Exercise details:
In the listing below, pick out lines with "health".

Material shown:
________________
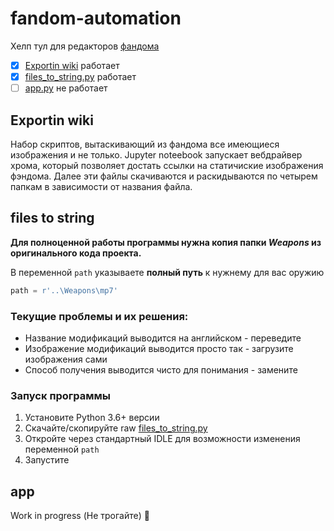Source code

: # fandom-automation
Хелп тул для редакторов [фандома](https://brainout.fandom.com/ru/wiki/%D0%93%D0%BB%D0%B0%D0%B2%D0%BD%D0%B0%D1%8F_%D1%81%D1%82%D1%80%D0%B0%D0%BD%D0%B8%D1%86%D0%B0)
- [X] [Exportin wiki](../fandom-automation/Exportin%20wiki/Exportin%20wiki.ipynb) работает 
- [X] [files_to_string.py](files_to_string.py) работает 
- [ ] [app.py](app.py) не работает

## Exportin wiki
Набор скриптов, вытаскивающий из фандома все имеющиеся изображения и не только. Jupyter noteebook запускает вебдрайвер хрома, который позволяет достать ссылки на статичиские изображения фэндома. Далее эти файлы скачиваются и раскидываются по четырем папкам в зависимости от названия файла.

## files to string

**Для полноценной работы программы нужна копия папки _Weapons_ из оригинального кода проекта.**

В переменной ```path``` указываете **полный путь** к нужнему для вас оружию
```python
path = r'..\Weapons\mp7'
```
### Текущие проблемы и их решения:
- Название модификаций выводится на английском  - переведите
- Изображение модификаций выводится просто так - загрузите изображения сами
- Способ получения выводится чисто для понимания - замените
### Запуск программы 
1. Установите Python 3.6+ версии
2. Скачайте/скопируйте raw [files_to_string.py](files_to_string.py)
3. Откройте через стандартный IDLE для возможности изменения переменной ```path```
4. Запустите

## app
Work in progress (Не трогайте) :wolf:
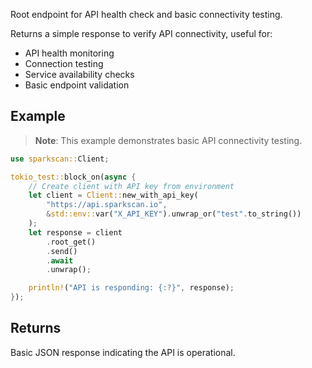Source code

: Root endpoint for API health check and basic connectivity testing.

Returns a simple response to verify API connectivity, useful for:
- API health monitoring
- Connection testing
- Service availability checks
- Basic endpoint validation

## Example

> **Note**: This example demonstrates basic API connectivity testing.

```rust
use sparkscan::Client;

tokio_test::block_on(async {
    // Create client with API key from environment
    let client = Client::new_with_api_key(
        "https://api.sparkscan.io",
        &std::env::var("X_API_KEY").unwrap_or("test".to_string())
    );
    let response = client
        .root_get()
        .send()
        .await
        .unwrap();

    println!("API is responding: {:?}", response);
});
```

## Returns

Basic JSON response indicating the API is operational.
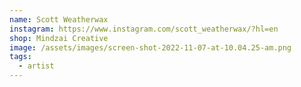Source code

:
 ```yaml
---
name: Scott Weatherwax
instagram: https://www.instagram.com/scott_weatherwax/?hl=en
shop: Mindzai Creative
image: /assets/images/screen-shot-2022-11-07-at-10.04.25-am.png
tags:
  - artist
---
```

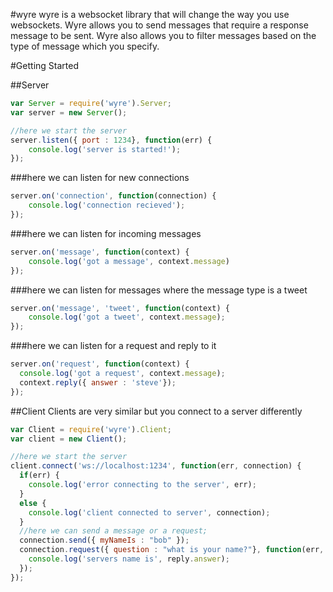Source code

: #wyre
wyre is a websocket library that will change the way you use websockets.  Wyre allows you to send messages that require a response message to be sent. Wyre also allows you to filter messages based on the type of message which you specify.

#Getting Started

##Server
```JAVASCRIPT
var Server = require('wyre').Server;
var server = new Server();

//here we start the server
server.listen({ port : 1234}, function(err) {
    console.log('server is started!');
});
```

###here we can listen for new connections
```JAVASCRIPT
server.on('connection', function(connection) {
    console.log('connection recieved');
});
```

###here we can listen for incoming messages
```JAVASCRIPT
server.on('message', function(context) {
    console.log('got a message', context.message)
});
```

###here we can listen for messages where the message type is a tweet
```JAVASCRIPT
server.on('message', 'tweet', function(context) {
    console.log('got a tweet', context.message);
});
```

###here we can listen for a request and reply to it
```JAVASCRIPT
server.on('request', function(context) {
  console.log('got a request', context.message);
  context.reply({ answer : 'steve'});
});
```

##Client
Clients are very similar but you connect to a server differently
```JAVASCRIPT
var Client = require('wyre').Client;
var client = new Client();

//here we start the server
client.connect('ws://localhost:1234', function(err, connection) {
  if(err) {
    console.log('error connecting to the server', err);
  }
  else {
    console.log('client connected to server', connection);
  }
  //here we can send a message or a request;
  connection.send({ myNameIs : "bob" });
  connection.request({ question : "what is your name?"}, function(err, reply) {
    console.log('servers name is', reply.answer);
  });
});
```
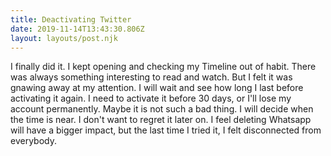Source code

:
 ```yaml
---
title: Deactivating Twitter
date: 2019-11-14T13:43:30.806Z
layout: layouts/post.njk
---
```

I finally did it. I kept opening and checking my Timeline out of habit. There was always something interesting to read and watch. But I felt it was gnawing away at my attention. I will wait and see how long I last before activating it again. I need to activate it before 30 days, or I'll lose my account permanently. Maybe it is not such a bad thing. I will decide when the time is near. I don't want to regret it later on. I feel deleting Whatsapp will have a bigger impact, but the last time I tried it, I felt disconnected from everybody.
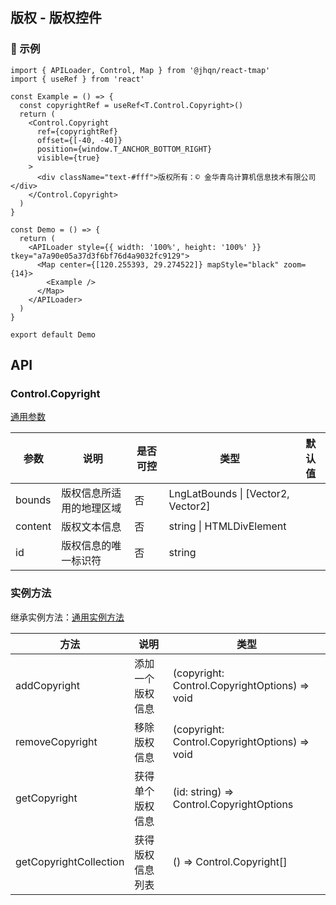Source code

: ## 版权 - 版权控件

### 🔨 示例
```tsx
import { APILoader, Control, Map } from '@jhqn/react-tmap'
import { useRef } from 'react'

const Example = () => {
  const copyrightRef = useRef<T.Control.Copyright>()
  return (
    <Control.Copyright
      ref={copyrightRef}
      offset={[-40, -40]}
      position={window.T_ANCHOR_BOTTOM_RIGHT}
      visible={true}
    >
      <div className="text-#fff">版权所有：© 金华青鸟计算机信息技术有限公司</div>
    </Control.Copyright>
  )
}

const Demo = () => {
  return (
    <APILoader style={{ width: '100%', height: '100%' }} tkey="a7a90e05a37d3f6bf76d4a9032fc9129">
      <Map center={[120.255393, 29.274522]} mapStyle="black" zoom={14}>
        <Example />
      </Map>
    </APILoader>
  )
}

export default Demo
```

## API

### Control.Copyright

[通用参数](/packages/react/src/control/index.zh-CN.md#control)

| 参数    | 说明                     | 是否可控 | 类型                               | 默认值 |
| ------- | ------------------------ | -------- | ---------------------------------- | ------ |
| bounds  | 版权信息所适用的地理区域 | 否       | LngLatBounds \| [Vector2, Vector2] |        |
| content | 版权文本信息             | 否       | string \| HTMLDivElement           |        |
| id      | 版权信息的唯一标识符     | 否       | string                             |        |

### 实例方法

继承实例方法：[通用实例方法](/packages/react/src/control/index.zh-CN.md#实例方法)

| 方法                   | 说明             | 类型                                          |
| ---------------------- | ---------------- | --------------------------------------------- |
| addCopyright           | 添加一个版权信息 | (copyright: Control.CopyrightOptions) => void |
| removeCopyright        | 移除版权信息     | (copyright: Control.CopyrightOptions) => void |
| getCopyright           | 获得单个版权信息 | (id: string) => Control.CopyrightOptions      |
| getCopyrightCollection | 获得版权信息列表 | () =>  Control.Copyright[]                    |
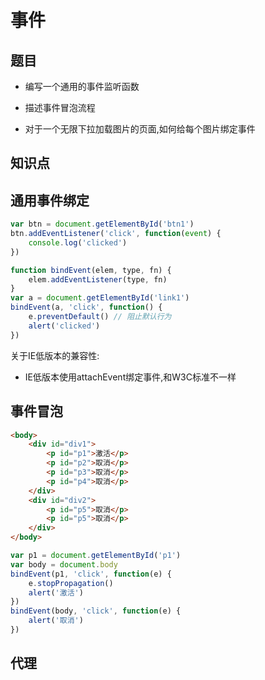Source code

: # 事件

## 题目

- 编写一个通用的事件监听函数

- 描述事件冒泡流程

- 对于一个无限下拉加载图片的页面,如何给每个图片绑定事件

## 知识点

## 通用事件绑定

``` javascript
var btn = document.getElementById('btn1')
btn.addEventListener('click', function(event) {
    console.log('clicked')
})

function bindEvent(elem, type, fn) {
    elem.addEventListener(type, fn)
}
var a = document.getElementById('link1')
bindEvent(a, 'click', function() {
    e.preventDefault() // 阻止默认行为
    alert('clicked')
})
```

关于IE低版本的兼容性:

- IE低版本使用attachEvent绑定事件,和W3C标准不一样

## 事件冒泡

``` html
<body>
    <div id="div1">
        <p id="p1">激活</p>
        <p id="p2">取消</p>
        <p id="p3">取消</p>
        <p id="p4">取消</p>
    </div>
    <div id="div2">
        <p id="p5">取消</p>
        <p id="p5">取消</p>
    </div>
</body>
```

``` javascript
var p1 = document.getElementById('p1')
var body = document.body
bindEvent(p1, 'click', function(e) {
    e.stopPropagation()
    alert('激活')
})
bindEvent(body, 'click', function(e) {
    alert('取消')
})
```

## 代理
________________
Your solution:
: Root endpoint for API health check and basic connectivity testing.
- API health monitoring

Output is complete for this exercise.